### WHAT IS REQUIRED
Among the records below, find the lines that contain "detected" and copy each of them.

### DATA EXCERPTS

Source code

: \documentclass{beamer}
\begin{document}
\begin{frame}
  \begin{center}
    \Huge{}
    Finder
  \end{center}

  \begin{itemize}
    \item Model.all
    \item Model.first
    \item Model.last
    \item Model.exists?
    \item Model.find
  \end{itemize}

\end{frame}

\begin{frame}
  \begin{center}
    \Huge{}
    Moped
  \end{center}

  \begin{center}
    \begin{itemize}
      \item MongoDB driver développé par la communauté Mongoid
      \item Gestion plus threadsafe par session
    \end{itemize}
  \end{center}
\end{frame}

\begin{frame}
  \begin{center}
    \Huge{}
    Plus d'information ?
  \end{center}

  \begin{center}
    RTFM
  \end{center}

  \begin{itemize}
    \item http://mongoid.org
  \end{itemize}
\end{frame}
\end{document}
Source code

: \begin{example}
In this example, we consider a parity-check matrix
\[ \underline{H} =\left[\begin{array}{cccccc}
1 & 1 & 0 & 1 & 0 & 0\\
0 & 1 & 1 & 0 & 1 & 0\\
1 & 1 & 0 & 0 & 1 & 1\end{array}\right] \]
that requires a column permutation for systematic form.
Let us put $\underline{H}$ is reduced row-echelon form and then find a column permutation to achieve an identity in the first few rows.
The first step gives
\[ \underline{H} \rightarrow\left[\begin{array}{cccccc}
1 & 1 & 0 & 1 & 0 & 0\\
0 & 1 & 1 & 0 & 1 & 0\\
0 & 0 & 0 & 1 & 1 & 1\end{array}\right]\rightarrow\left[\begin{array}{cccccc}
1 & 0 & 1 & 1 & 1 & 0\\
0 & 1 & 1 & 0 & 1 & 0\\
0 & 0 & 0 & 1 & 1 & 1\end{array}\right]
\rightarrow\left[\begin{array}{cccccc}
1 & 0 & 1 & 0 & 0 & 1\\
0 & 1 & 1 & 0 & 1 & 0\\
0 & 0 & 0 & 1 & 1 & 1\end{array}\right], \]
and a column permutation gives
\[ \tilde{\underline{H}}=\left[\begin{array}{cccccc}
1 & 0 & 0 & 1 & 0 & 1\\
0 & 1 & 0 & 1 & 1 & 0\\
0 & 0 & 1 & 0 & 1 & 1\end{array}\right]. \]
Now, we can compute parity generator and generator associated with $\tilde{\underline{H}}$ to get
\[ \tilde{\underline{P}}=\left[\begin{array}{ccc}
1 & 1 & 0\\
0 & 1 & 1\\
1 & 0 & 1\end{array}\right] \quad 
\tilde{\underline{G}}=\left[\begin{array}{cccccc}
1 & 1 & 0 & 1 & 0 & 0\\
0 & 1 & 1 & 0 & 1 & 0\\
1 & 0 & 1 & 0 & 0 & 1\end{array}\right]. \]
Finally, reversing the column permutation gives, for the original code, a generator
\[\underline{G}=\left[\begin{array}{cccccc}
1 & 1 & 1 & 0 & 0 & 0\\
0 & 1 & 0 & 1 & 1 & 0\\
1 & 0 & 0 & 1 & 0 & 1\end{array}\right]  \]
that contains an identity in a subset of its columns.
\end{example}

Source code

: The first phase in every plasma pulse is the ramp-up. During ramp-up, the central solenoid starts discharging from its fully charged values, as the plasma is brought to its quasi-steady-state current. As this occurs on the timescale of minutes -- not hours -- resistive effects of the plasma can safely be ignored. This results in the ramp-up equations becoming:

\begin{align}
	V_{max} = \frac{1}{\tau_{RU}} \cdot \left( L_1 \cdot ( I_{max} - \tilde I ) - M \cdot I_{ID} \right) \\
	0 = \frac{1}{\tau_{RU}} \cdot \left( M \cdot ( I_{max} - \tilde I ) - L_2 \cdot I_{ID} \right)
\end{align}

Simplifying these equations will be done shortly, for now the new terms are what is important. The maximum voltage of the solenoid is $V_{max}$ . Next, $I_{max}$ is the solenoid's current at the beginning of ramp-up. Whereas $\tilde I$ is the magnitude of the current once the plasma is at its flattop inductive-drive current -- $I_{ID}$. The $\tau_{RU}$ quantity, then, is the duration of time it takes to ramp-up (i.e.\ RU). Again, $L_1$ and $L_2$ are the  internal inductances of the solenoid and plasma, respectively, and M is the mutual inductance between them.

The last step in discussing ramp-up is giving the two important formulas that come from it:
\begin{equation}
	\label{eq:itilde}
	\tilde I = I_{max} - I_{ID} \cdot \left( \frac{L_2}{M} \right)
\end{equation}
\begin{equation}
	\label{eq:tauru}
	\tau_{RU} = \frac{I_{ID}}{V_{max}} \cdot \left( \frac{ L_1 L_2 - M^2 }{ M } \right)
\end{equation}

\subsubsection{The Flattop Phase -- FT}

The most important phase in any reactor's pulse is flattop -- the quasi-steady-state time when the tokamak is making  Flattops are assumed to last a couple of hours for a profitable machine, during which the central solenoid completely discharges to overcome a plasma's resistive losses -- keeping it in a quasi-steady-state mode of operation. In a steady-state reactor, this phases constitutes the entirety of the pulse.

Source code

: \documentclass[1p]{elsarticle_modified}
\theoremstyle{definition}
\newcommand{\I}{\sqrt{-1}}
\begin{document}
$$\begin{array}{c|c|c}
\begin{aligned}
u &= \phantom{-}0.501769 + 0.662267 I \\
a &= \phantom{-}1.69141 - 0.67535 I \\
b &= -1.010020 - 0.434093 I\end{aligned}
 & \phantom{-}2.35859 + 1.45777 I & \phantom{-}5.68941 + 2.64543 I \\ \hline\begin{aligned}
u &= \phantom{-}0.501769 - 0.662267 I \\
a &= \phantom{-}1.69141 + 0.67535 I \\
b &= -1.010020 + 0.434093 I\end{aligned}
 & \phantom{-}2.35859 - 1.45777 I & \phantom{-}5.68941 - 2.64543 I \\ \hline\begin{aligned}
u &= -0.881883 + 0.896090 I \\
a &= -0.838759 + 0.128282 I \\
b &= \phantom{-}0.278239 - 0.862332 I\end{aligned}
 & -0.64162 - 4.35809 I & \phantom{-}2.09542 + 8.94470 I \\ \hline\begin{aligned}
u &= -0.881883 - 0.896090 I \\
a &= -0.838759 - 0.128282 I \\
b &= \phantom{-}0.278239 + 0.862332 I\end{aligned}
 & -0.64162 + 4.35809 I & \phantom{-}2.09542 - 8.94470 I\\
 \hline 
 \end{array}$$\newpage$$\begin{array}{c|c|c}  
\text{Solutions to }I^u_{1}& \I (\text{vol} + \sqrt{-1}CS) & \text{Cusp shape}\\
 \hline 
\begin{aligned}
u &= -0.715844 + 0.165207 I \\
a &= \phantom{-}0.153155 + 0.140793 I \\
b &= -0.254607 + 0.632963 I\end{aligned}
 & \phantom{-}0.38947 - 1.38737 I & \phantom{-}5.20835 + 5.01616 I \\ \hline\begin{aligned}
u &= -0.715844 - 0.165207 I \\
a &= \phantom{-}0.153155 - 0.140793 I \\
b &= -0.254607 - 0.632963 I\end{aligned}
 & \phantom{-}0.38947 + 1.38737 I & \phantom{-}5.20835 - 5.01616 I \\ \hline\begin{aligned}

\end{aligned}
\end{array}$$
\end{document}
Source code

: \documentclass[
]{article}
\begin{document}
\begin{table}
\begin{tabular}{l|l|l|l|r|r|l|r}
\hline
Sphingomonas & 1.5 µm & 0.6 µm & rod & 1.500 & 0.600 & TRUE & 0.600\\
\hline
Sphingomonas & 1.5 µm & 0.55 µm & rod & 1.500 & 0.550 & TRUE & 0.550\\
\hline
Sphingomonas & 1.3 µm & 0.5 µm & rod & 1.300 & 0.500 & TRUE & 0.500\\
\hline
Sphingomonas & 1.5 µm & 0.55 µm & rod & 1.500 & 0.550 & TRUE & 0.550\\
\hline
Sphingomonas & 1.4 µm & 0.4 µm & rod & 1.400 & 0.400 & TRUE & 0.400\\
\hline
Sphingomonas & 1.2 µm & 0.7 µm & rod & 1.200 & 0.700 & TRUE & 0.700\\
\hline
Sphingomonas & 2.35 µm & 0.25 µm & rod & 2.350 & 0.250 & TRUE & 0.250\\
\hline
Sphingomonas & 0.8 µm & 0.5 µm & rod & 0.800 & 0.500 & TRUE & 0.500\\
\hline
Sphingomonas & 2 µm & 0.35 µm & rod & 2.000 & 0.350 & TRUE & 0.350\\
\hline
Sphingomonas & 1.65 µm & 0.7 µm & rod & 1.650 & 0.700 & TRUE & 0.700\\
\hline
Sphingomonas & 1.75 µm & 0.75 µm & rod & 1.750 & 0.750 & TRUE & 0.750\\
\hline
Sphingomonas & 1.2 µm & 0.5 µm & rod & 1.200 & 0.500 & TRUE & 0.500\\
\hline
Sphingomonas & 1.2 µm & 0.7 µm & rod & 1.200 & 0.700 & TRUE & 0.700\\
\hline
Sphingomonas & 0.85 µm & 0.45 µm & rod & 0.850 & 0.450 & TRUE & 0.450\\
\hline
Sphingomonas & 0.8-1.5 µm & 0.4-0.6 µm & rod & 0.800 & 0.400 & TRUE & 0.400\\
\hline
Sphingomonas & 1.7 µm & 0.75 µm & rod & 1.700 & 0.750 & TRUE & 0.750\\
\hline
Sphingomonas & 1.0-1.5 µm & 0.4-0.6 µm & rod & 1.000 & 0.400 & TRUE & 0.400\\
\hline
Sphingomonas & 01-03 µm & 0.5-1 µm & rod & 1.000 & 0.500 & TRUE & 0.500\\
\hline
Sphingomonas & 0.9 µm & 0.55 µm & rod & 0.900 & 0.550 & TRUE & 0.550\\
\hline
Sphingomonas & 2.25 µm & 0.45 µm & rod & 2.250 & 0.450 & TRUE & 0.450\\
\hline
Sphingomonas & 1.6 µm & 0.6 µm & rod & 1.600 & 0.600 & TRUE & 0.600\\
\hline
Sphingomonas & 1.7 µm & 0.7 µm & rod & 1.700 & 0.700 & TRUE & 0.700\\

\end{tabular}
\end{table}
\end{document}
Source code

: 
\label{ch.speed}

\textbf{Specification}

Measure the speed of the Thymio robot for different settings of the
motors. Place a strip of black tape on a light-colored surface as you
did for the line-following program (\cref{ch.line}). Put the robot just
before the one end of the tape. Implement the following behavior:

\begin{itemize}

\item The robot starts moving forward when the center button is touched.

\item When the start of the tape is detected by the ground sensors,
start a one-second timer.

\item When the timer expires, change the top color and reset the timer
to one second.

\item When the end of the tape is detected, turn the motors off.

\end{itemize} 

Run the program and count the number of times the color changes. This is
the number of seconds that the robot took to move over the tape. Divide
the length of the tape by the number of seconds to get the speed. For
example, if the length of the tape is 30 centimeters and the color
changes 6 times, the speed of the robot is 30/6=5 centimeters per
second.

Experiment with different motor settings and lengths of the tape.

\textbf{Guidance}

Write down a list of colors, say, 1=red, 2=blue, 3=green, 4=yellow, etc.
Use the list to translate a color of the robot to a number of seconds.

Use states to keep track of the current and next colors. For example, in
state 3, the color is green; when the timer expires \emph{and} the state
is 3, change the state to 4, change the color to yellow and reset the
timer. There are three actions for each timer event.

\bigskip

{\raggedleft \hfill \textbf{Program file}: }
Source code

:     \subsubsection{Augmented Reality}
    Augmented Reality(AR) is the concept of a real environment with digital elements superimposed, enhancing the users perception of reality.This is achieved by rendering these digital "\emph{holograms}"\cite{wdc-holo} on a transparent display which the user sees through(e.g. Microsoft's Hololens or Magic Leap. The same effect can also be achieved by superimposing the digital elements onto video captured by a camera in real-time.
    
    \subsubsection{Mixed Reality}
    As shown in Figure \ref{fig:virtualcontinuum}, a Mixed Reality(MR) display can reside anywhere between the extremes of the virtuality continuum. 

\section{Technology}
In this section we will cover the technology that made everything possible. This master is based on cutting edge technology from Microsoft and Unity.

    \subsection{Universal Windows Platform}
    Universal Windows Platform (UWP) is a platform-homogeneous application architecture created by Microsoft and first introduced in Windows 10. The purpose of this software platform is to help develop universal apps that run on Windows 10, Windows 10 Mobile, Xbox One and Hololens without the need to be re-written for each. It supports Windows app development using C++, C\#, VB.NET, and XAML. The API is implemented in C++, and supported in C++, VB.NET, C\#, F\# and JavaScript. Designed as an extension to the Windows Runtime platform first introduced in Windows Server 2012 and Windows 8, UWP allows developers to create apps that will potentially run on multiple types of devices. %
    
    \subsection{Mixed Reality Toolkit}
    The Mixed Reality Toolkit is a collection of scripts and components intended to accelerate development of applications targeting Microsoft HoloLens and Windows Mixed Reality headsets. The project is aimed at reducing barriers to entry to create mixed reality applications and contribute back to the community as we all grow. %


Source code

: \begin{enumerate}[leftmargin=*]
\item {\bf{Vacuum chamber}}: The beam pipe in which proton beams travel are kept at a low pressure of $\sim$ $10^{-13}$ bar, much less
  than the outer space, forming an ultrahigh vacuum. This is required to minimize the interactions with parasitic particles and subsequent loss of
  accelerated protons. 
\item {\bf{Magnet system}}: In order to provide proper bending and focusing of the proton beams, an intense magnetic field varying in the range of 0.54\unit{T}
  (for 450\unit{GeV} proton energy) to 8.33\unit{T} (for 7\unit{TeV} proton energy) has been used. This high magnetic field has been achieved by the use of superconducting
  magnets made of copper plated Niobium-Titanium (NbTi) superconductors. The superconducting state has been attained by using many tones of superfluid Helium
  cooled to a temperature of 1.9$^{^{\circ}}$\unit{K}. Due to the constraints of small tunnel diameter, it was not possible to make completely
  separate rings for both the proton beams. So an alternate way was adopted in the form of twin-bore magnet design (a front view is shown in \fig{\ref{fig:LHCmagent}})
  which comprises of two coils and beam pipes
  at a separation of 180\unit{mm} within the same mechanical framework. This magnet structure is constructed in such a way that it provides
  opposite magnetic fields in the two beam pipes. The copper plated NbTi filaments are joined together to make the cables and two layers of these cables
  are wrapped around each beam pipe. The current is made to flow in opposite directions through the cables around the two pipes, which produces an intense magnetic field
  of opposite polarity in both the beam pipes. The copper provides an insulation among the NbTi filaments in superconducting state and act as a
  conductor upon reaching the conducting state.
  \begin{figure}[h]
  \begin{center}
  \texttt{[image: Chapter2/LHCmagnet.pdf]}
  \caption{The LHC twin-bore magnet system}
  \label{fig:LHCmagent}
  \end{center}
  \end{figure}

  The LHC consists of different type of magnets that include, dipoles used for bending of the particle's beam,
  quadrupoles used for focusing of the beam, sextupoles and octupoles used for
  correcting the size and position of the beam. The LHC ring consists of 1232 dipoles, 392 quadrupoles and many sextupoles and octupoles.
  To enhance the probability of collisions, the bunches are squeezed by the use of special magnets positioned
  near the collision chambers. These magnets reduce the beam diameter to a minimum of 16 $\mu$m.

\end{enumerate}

### ANSWER TO THIS TASK
\item When the start of the tape is detected by the ground sensors,
\item When the end of the tape is detected, turn the motors off.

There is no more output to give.